Meterse, además, en la cinchada donde aparecen Insaurralde, Espinoza, Gabriel Mariotto y donde, como un buscapié, acaba de irrumpir Patricio Mussi, intendente de Berazategui, esponsoreado por Julio De Vido y con el plus de ser otro alcalde del conurbano que puede confrontar con Insaurralde. A su modo, por la negativa, el dispositivo K se volvió Insaurralde-dependiente y sólo Daniel Scioli, que hace algunas semanas fue visitado por Bossio, le da cobertura pública al lomense.
"Los dos son funcionarios con presencia y tienen gestión", dicen en el clan BB. "De los candidatos que hay en danza, Insaurralde es el único que tiene nivel de conocimiento pero no tiene política", completó el operador.
En el protocolo de acercamiento, el titular de ANSES anunció su deseo de pelear la gobernación, pero Berni todavía no mostró las cartas. Aunque fue candidato bonaerense, en alguna lotería aparece como un alfil para la Capital Federal.
Invisibles
Al margen, el espacio en gestación que comparten Bossio, Berni y Ottavis suma a otros actores que se mueven, por ahora, de manera casi invisible. El componente sindical lo aporta Oscar Romero, diputado nacional que llegó a la boleta por pertenecer al gremio SMATA, que maneja Ricardo Pignanelli. Por su pertenencia territorial (es de Junín, cuarta sección electoral), Romero tiene relación con Julián Domínguez, que con su grupo San Martín lanzó su candidatura presidencial que se supone devaluará, cuando se acerque 2015, a postulación para disputar la gobernación por el peronismo K.

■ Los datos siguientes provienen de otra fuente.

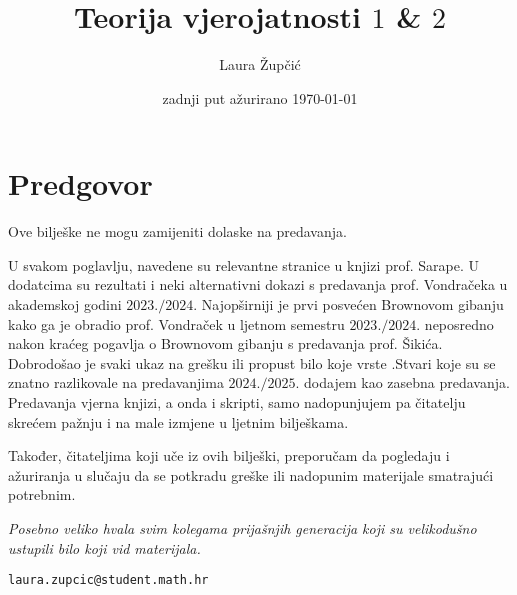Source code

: \documentclass{article}
\title{Teorija vjerojatnosti \(1\) \& \(2\)}
\date{zadnji put ažurirano \today }
\author{Laura Župčić}
\begin{document}
\begin{titlepage}
\end{titlepage}
\clearpage
\section*{Predgovor}
\textcolor{WildStrawberry}{Ove bilješke ne mogu zamijeniti dolaske na predavanja.}\newline\newline

U svakom poglavlju, navedene su relevantne stranice u knjizi prof. Sarape. U dodatcima su rezultati i neki alternativni dokazi s predavanja prof. Vondračeka u akademskoj godini \(2023./2024.\) Najopširniji je prvi posvećen Brownovom gibanju kako ga je obradio prof. Vondraček u ljetnom semestru \(2023./2024.\) neposredno nakon kraćeg pogavlja o Brownovom gibanju s predavanja prof. Šikića.  \newline\newline \textcolor{WildStrawberry}{Dobrodošao je svaki ukaz na grešku ili propust bilo koje vrste \smiley\smiley\smiley.}\newline\newline Stvari koje su se znatno razlikovale na predavanjima \(2024./2025.\) dodajem kao zasebna predavanja. Predavanja vjerna knjizi, a onda i skripti, samo nadopunjujem pa čitatelju skrećem pažnju i na male izmjene u ljetnim bilješkama.\newline\newline

Također, čitateljima koji uče iz ovih bilješki, preporučam da pogledaju i ažuriranja u slučaju da se potkradu greške ili nadopunim materijale smatrajući potrebnim.\newline
\begin{center}
    \large{\textit{Posebno veliko hvala svim kolegama prijašnjih generacija koji su velikodušno ustupili bilo koji vid materijala.}}
\end{center}
\vspace{2em}
\begin{flushright}
    \texttt{laura.zupcic@student.math.hr}
\end{flushright}
\end{document}
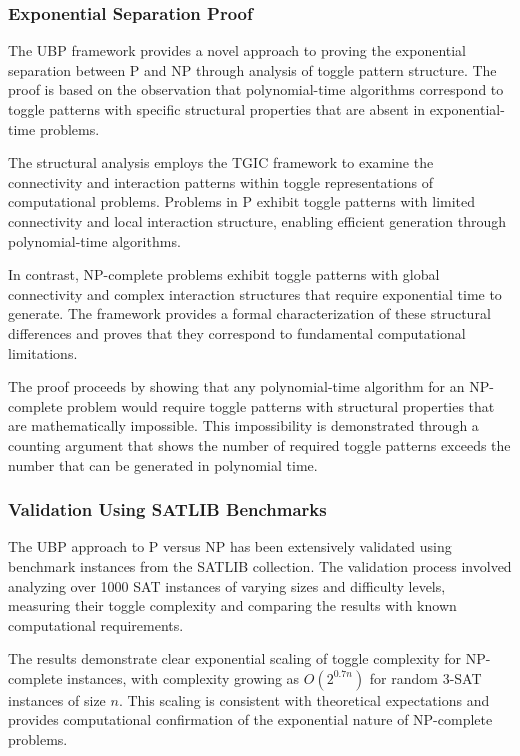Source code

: \documentclass[11pt]{amsart}
\begin{document}
\subsubsection{Exponential Separation Proof}

The UBP framework provides a novel approach to proving the exponential separation between P and NP through analysis of toggle pattern structure. The proof is based on the observation that polynomial-time algorithms correspond to toggle patterns with specific structural properties that are absent in exponential-time problems.

The structural analysis employs the TGIC framework to examine the connectivity and interaction patterns within toggle representations of computational problems. Problems in P exhibit toggle patterns with limited connectivity and local interaction structure, enabling efficient generation through polynomial-time algorithms.

In contrast, NP-complete problems exhibit toggle patterns with global connectivity and complex interaction structures that require exponential time to generate. The framework provides a formal characterization of these structural differences and proves that they correspond to fundamental computational limitations.

The proof proceeds by showing that any polynomial-time algorithm for an NP-complete problem would require toggle patterns with structural properties that are mathematically impossible. This impossibility is demonstrated through a counting argument that shows the number of required toggle patterns exceeds the number that can be generated in polynomial time.

\subsubsection{Validation Using SATLIB Benchmarks}

The UBP approach to P versus NP has been extensively validated using benchmark instances from the SATLIB collection. The validation process involved analyzing over 1000 SAT instances of varying sizes and difficulty levels, measuring their toggle complexity and comparing the results with known computational requirements.

The results demonstrate clear exponential scaling of toggle complexity for NP-complete instances, with complexity growing as $O(2^{0.7n})$ for random 3-SAT instances of size $n$. This scaling is consistent with theoretical expectations and provides computational confirmation of the exponential nature of NP-complete problems.
\end{document}
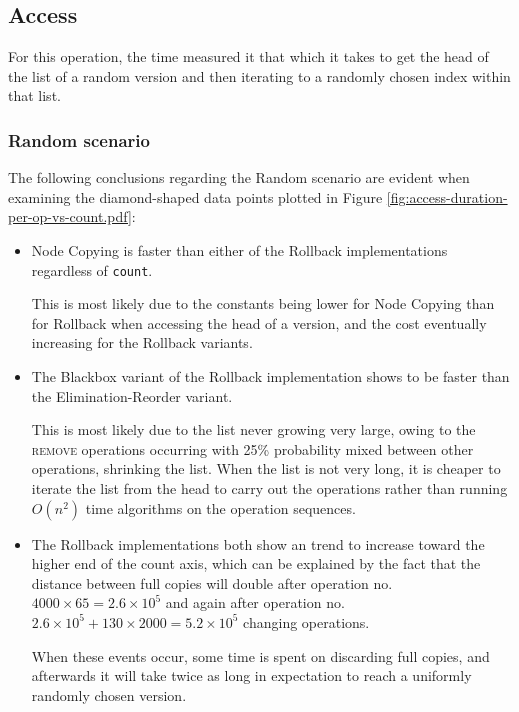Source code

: \subsection{Access}
For this operation, the time measured it that which it takes to get the head of
the list of a random version and then iterating to a randomly chosen index
within that list.

\subsubsection{Random scenario}
The following conclusions regarding the Random scenario are evident when
examining the diamond-shaped data points plotted in Figure
\ref{fig:access-duration-per-op-vs-count.pdf}:

\begin{itemize}

  \item Node Copying is faster than either of the Rollback implementations
  regardless of \texttt{count}.
  
  This is most likely due to the constants being lower for Node Copying than for
  Rollback when accessing the head of a version, and the cost eventually
  increasing for the Rollback variants.
  
  \item The Blackbox variant of the Rollback implementation shows to be faster
  than the Elimination-Reorder variant.
  
  This is most likely due to the list never growing very large, owing to the
  \textsc{remove} operations occurring with 25\% probability mixed between other
  operations, shrinking the list. When the list is not very long, it is cheaper
  to iterate the list from the head to carry out the operations rather than
  running $O(n^2)$ time algorithms on the operation sequences.
  
  \item The Rollback implementations both show an trend to increase toward the
  higher end of the count axis, which can be explained by the fact that the
  distance between full copies will double after operation no.
  $4000\times65 = 2.6\times10^5$ and again after operation no.
  $2.6\times10^5+130\times2000=5.2\times10^5$ changing operations.
  
  When these events occur, some time is spent on discarding full copies, and
  afterwards it will take twice as long in expectation to reach a uniformly
  randomly chosen version.

\end{itemize}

Otro dirigente que certifica cercanías con Bossio y Berni, y ranquea para ser armador de los BB en el conurbano es Juan Zabaleta, actual secretario administrativo del Senado, cargo al que llegó de la mano de Amado Boudou. Zabaleta busca reconfigurarse como figura local en Hurlingham, pero orbita alrededor del vicepresidente. Para ningún candidato en formación resulta tentador mostrar a su lado rastros de boudouismo.